Experimentation … does this work? I am not sure. The intended subject was the trunk of the Japanese Maple as viewed through the emerging red leaves. The RAW image was very flat. When I added contrast, the colors of the leaves and grass made the overall image look gaudy. I toned it down with a B&W layer at about 50% opacity. It still looks too busy for me. Next time I will try a shorter depth of field, get closer to the leaves and focus on a smaller area of the trunk.
This image follows the approach shown in my last two posts. Here I used the bright yellow of the flowering Forsythia along the back fence line as a background to force the viewers eye to the small 1/2″ Dawn Redwood Cones. There is something interesting around every turn in our garden.
The pink of the Red Bud always attracts me. I used the emerging buds to frame our white garden shed. I used NIK software to add additional blur and defocus the foreground while leaving the shed “as shot”. Typically I focus on the details of individual flowers or plants. This and my post from yesterday, I focused on using spring color as a foreground or background to frame and bring focus to another object.
This post will start a series on Spring as it comes into our garden. This image is a composite of two images. The first is a straight image of the garden bench against a red Weigela. I then overlaid a C-blur of the Weigela on top and adjusted the opacity to my taste. I can never pass by an opportunity to capture red!
Spring has come slow to SE Pennsylvania this year. The plants and trees are now rushing into bloom before we can catch up cleaning the yard. Each new day is a gift that we very much appreciate. So here’s to 27 April 2014 … it is a beautiful day!
Skyscrapers amaze me. Heights scare me. I imagine what kind of person it takes to work on these structures. My knees shake and start to buckle. Looking straight up for me is also difficult. When I raise my camera to take a photo like this, I feel like I am going to fall over backwards.
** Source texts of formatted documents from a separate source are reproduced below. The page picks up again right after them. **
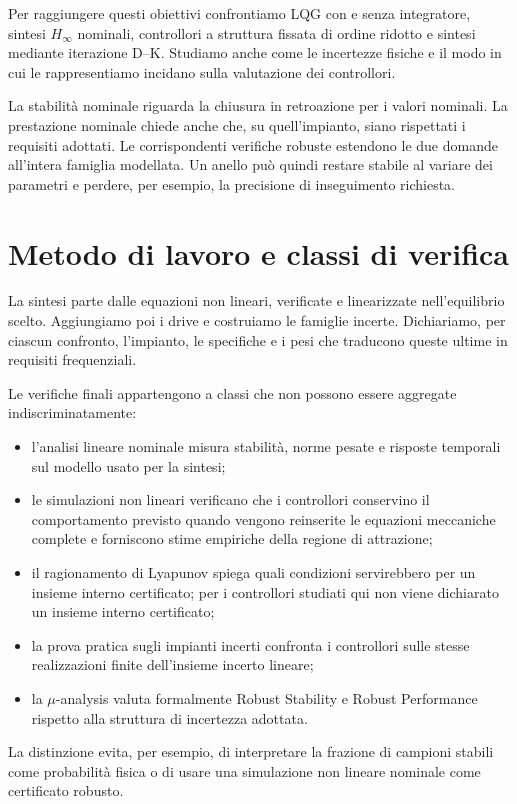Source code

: Per raggiungere questi obiettivi confrontiamo LQG con e senza integratore,
sintesi $H_\infty$ nominali, controllori a struttura fissata di ordine
ridotto e sintesi mediante iterazione D--K. Studiamo anche come le
incertezze fisiche e il modo in cui le rappresentiamo incidano sulla
valutazione dei controllori.

La stabilità nominale riguarda la chiusura in retroazione per i valori
nominali. La prestazione nominale chiede anche che, su quell'impianto,
siano rispettati i requisiti adottati. Le corrispondenti verifiche
robuste estendono le due domande all'intera famiglia modellata.
Un anello può quindi restare stabile al variare dei parametri e
perdere, per esempio, la precisione di inseguimento richiesta.

\section{Metodo di lavoro e classi di verifica}
La sintesi parte dalle equazioni non lineari, verificate e linearizzate
nell'equilibrio scelto. Aggiungiamo poi i drive e costruiamo le famiglie
incerte. Dichiariamo, per ciascun confronto, l'impianto, le specifiche
e i pesi che traducono queste ultime in requisiti frequenziali.

Le verifiche finali appartengono a classi che non possono essere aggregate indiscriminatamente:
\begin{itemize}
\item l'analisi lineare nominale misura stabilità, norme pesate e risposte temporali sul modello usato per la sintesi;
\item le simulazioni non lineari verificano che i controllori conservino il comportamento previsto quando vengono reinserite le equazioni meccaniche complete e forniscono stime empiriche della regione di attrazione;
\item il ragionamento di Lyapunov spiega quali condizioni servirebbero per un insieme interno certificato; per i controllori studiati qui non viene dichiarato un insieme interno certificato;
\item la prova pratica sugli impianti incerti confronta i controllori sulle stesse realizzazioni finite dell'insieme incerto lineare;
\item la $\mu$-analysis valuta formalmente Robust Stability e Robust Performance rispetto alla struttura di incertezza adottata.
\end{itemize}
La distinzione evita, per esempio, di interpretare la frazione di campioni stabili come probabilità fisica o di usare una simulazione non lineare nominale come certificato robusto.

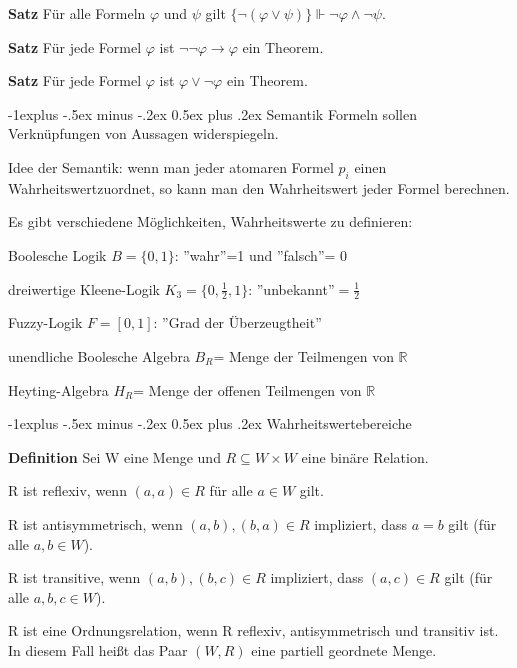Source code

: \documentclass[a4paper]{article}
\makeatletter
\renewcommand{\note}[2]{\begin{noteBox} \textbf{#1} #2 \end{noteBox}}
\renewcommand{\subsection}{\@startsection{subsection}{2}{0mm}%
                {-1explus -.5ex minus -.2ex}%
                {0.5ex plus .2ex}%
                {\normalfont\normalsize\bfseries}}
\makeatother
\begin{document}
\begin{multicols}{3}
  \note{Satz}{Für alle Formeln $\varphi$ und $\psi$ gilt $\{\lnot(\varphi\vee\psi)\}\Vdash\lnot\varphi\wedge\lnot\psi$.}

  \note{Satz}{Für jede Formel $\varphi$ ist $\lnot\lnot\varphi\rightarrow\varphi$ ein Theorem.}

  \note{Satz}{Für jede Formel $\varphi$ ist $\varphi\vee\lnot\varphi$ ein Theorem.}

  \subsection{Semantik}
  Formeln sollen Verknüpfungen von Aussagen widerspiegeln.

  Idee der Semantik: wenn man jeder atomaren Formel $p_i$ einen Wahrheitswertzuordnet, so kann man den Wahrheitswert jeder Formel berechnen.

  Es gibt verschiedene Möglichkeiten, Wahrheitswerte zu definieren:
  \begin{itemize*}
    \item Boolesche Logik $B=\{0,1\}$: ''wahr''=1 und ''falsch''= 0
    \item dreiwertige Kleene-Logik $K_3=\{0,\frac{1}{2},1\}$: ''unbekannt''$=\frac{1}{2}$
    \item Fuzzy-Logik $F=[0,1]$: ''Grad der Überzeugtheit''
    \item unendliche Boolesche Algebra $B_R$= Menge der Teilmengen von $\mathbb{R}$
    \item Heyting-Algebra $H_R$= Menge der offenen Teilmengen von $\mathbb{R}$
  \end{itemize*}

  \subsection{Wahrheitswertebereiche}
  \note{Definition}{Sei W eine Menge und $R\subseteq W\times W$ eine binäre Relation.
    \begin{itemize*}
      \item R ist reflexiv, wenn $(a,a)\in R$ für alle $a\in W$ gilt.
      \item R ist antisymmetrisch, wenn $(a,b),(b,a)\in R$ impliziert, dass $a=b$ gilt (für alle $a,b\in W$).
      \item R ist transitive, wenn $(a,b),(b,c)\in R$ impliziert, dass $(a,c)\in R$ gilt (für alle $a,b,c\in W$).
      \item R ist eine Ordnungsrelation, wenn R reflexiv, antisymmetrisch und transitiv ist. In diesem Fall heißt das Paar $(W,R)$ eine partiell geordnete Menge.
    \end{itemize*}
  }


\end{multicols}
\end{document}
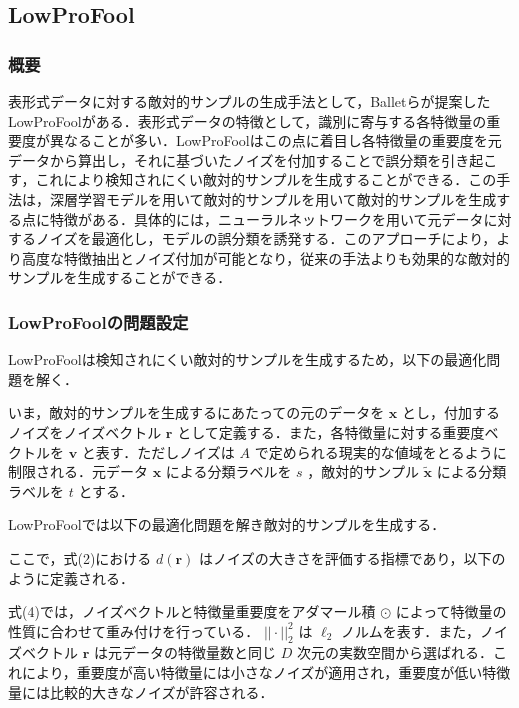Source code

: \subsection{LowProFool}
\subsubsection{概要}
表形式データに対する敵対的サンプルの生成手法として，Balletらが提案したLowProFool\cite{ballet2019imperceptible}がある．表形式データの特徴として，識別に寄与する各特徴量の重要度が異なることが多い．LowProFoolはこの点に着目し各特徴量の重要度を元データから算出し，それに基づいたノイズを付加することで誤分類を引き起こす，これにより検知されにくい敵対的サンプルを生成することができる．この手法は，深層学習モデルを用いて敵対的サンプルを用いて敵対的サンプルを生成する点に特徴がある．具体的には，ニューラルネットワークを用いて元データに対するノイズを最適化し，モデルの誤分類を誘発する．このアプローチにより，より高度な特徴抽出とノイズ付加が可能となり，従来の手法よりも効果的な敵対的サンプルを生成することができる．

\subsubsection{LowProFoolの問題設定}
LowProFoolは検知されにくい敵対的サンプルを生成するため，以下の最適化問題を解く．

いま，敵対的サンプルを生成するにあたっての元のデータを $\bm{x}$ とし，付加するノイズをノイズベクトル $\bm{r}$ として定義する．また，各特徴量に対する重要度ベクトルを $\bm{v}$ と表す．ただしノイズは $A$ で定められる現実的な値域をとるように制限される．元データ $\bm{x}$ による分類ラベルを $s$ ，敵対的サンプル $\bm{\tilde{x}}$ による分類ラベルを $t$ とする．

LowProFoolでは以下の最適化問題を解き敵対的サンプルを生成する．

ここで，式(2)における $d(\bm{r})$ はノイズの大きさを評価する指標であり，以下のように定義される．

式(4)では，ノイズベクトルと特徴量重要度をアダマール積 $\odot$ によって特徴量の性質に合わせて重み付けを行っている． $||\cdot||^2_2$ は $\ell_2$ ノルムを表す．また，ノイズベクトル $\bm{r}$ は元データの特徴量数と同じ $D$ 次元の実数空間から選ばれる．これにより，重要度が高い特徴量には小さなノイズが適用され，重要度が低い特徴量には比較的大きなノイズが許容される．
I need to work on this!
This year we will miss joining our friends on our almost annual spring trip to New York City. Our thoughts will we be with them as they make the trip without us. I am very thankful for the many trips that we have made together and look forward to many more in the future.
This image was taken on our trip last spring. I recall walking down the street, looking up and seeing interesting reflections. I lingered back and worked this image until I got the reflections to line up with the windows. It took a bit of time and my wife and friends were several blocks ahead egging me on to catch-up. The delay was worth it.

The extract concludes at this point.